En cuanto a la organización económica, hay que entender que no está en primer término el capital invertido sino el hombre, ya que las organizaciones productivas son producto de la asociación de seres humanos que lo hacen de muy diversas maneras, por lo cual la organización debe estar al servicio del hombre y no el hombre a de la organización. Esta no implica que se pueda dar una anarquía, sino que dentro del debido orden quede a salvo la unidad de la dirección, lo que no impide que se deba promover, con acierto y prudencia, la participación en la gestión de todos los miembros de la empresa.

Cuando el trabajo se contempla en su dimensión subjetiva, la clasificación del mismo en directivo y operativo, como hoy en día se plantea dentro del mundo empresarial, o como intelectual y manual, carece de sentido, ya que tanto el que dirige como el que opera, son ante todo personas con una dignidad. Lo que trae como consecuencia que todo trabajo honrado realizado por el hombre, tiene la misma dignidad y por lo mismo no hay trabajo humano de poca monta.

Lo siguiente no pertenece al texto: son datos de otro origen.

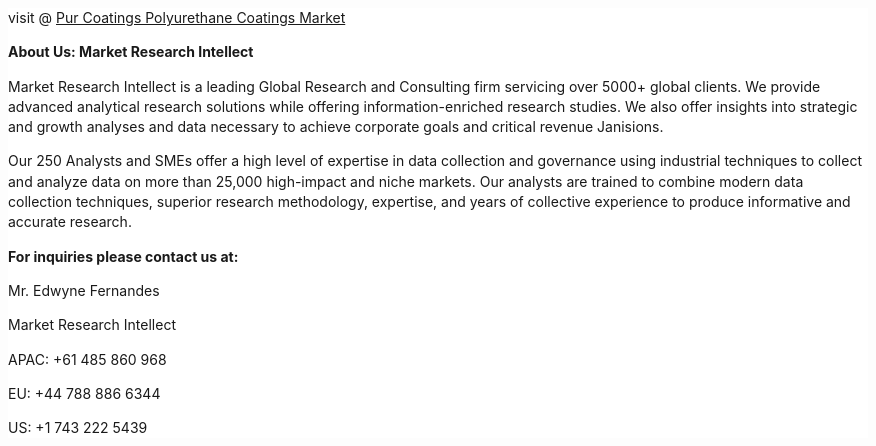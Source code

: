 visit&nbsp;@</strong>&nbsp;</span><span class="font-[700]"><a href="https://www.marketresearchintellect.com/product/global-pur-coatings-polyurethane-coatings-market-size-and-forecast/?utm_source=Linkedin&utm_medium=026" target="_blank" data-tracking-control-name="article-ssr-frontend-pulse_little-text-block" data-tracking-will-navigate="" data-test-link="">Pur Coatings Polyurethane Coatings Market</a></span></p><p><strong><span class="font-[700]">About Us: Market Research Intellect</span></strong></p><p><span class="">Market Research Intellect is a leading Global Research and Consulting firm servicing over 5000+ global clients. We provide advanced analytical research solutions while offering information-enriched research studies.&nbsp;</span>We also offer insights into strategic and growth analyses and data necessary to achieve corporate goals and critical revenue Janisions.</p><p><span class="">Our 250 Analysts and SMEs offer a high level of expertise in data collection and governance using industrial techniques to collect and analyze data on more than 25,000 high-impact and niche markets. Our analysts are trained to combine modern data collection techniques, superior research methodology, expertise, and years of collective experience to produce informative and accurate research.</span></p><p><strong>For inquiries please contact us at:</strong></p><p>Mr. Edwyne Fernandes</p><p>Market Research Intellect</p><p>APAC: +61 485 860 968</p><p>EU: +44 788 886 6344</p><p>US: +1 743 222 5439</p>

El empresario cuyo trabajo es dar trabajo a los demás, arriesgando su patrimonio, tiene que poner por obra los principios de la Doctrina Social de la Iglesia y a él corresponde su implementación, en calidad de cabeza y ordenador de la estructura, lo cual no significa que el trabajador esté exento de responsabilidad en el papel que le toca jugar.

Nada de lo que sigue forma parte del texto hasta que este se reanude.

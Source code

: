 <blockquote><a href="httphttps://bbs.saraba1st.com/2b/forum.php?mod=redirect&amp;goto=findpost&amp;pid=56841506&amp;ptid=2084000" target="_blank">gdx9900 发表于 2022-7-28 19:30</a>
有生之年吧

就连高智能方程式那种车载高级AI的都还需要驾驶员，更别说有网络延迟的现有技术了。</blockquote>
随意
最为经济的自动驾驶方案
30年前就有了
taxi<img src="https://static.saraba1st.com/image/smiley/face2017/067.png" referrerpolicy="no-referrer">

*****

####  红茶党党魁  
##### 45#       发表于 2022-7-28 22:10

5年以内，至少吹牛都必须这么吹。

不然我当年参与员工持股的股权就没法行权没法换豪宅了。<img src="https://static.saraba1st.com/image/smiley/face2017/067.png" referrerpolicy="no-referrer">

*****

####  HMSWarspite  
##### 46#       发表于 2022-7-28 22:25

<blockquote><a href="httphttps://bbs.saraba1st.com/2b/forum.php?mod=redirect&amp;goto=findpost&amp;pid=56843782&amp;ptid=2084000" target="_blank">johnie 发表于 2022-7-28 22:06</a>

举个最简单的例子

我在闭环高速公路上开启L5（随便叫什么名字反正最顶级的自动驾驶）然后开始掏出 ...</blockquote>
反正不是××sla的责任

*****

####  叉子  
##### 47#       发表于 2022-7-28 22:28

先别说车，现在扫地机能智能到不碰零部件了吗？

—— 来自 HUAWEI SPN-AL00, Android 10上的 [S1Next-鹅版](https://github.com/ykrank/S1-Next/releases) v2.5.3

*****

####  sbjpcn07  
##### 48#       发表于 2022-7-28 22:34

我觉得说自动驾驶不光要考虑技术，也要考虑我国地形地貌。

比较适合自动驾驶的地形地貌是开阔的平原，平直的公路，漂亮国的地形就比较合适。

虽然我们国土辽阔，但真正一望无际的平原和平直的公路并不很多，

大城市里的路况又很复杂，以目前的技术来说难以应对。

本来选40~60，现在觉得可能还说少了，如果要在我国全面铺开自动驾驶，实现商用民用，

La responsabilidad del empresario es muy compleja y ardua, ya que debe ser capaza de lograr cumplir con una seria responsabilidad social, logrando una equidad en la consecución de varios objetivos: lograr sustentabilidad en la organización, ofreciendo un rendimiento justo a los inversionista, cumplir con una función social, que implica dar justa prioridad al hombre sobre el capital y los medios materiales, satisfacer equitativamente a todos los involucrados con la empresa, para poder mantenerla en operación, contribuyendo en forma muy importante al Bien Común.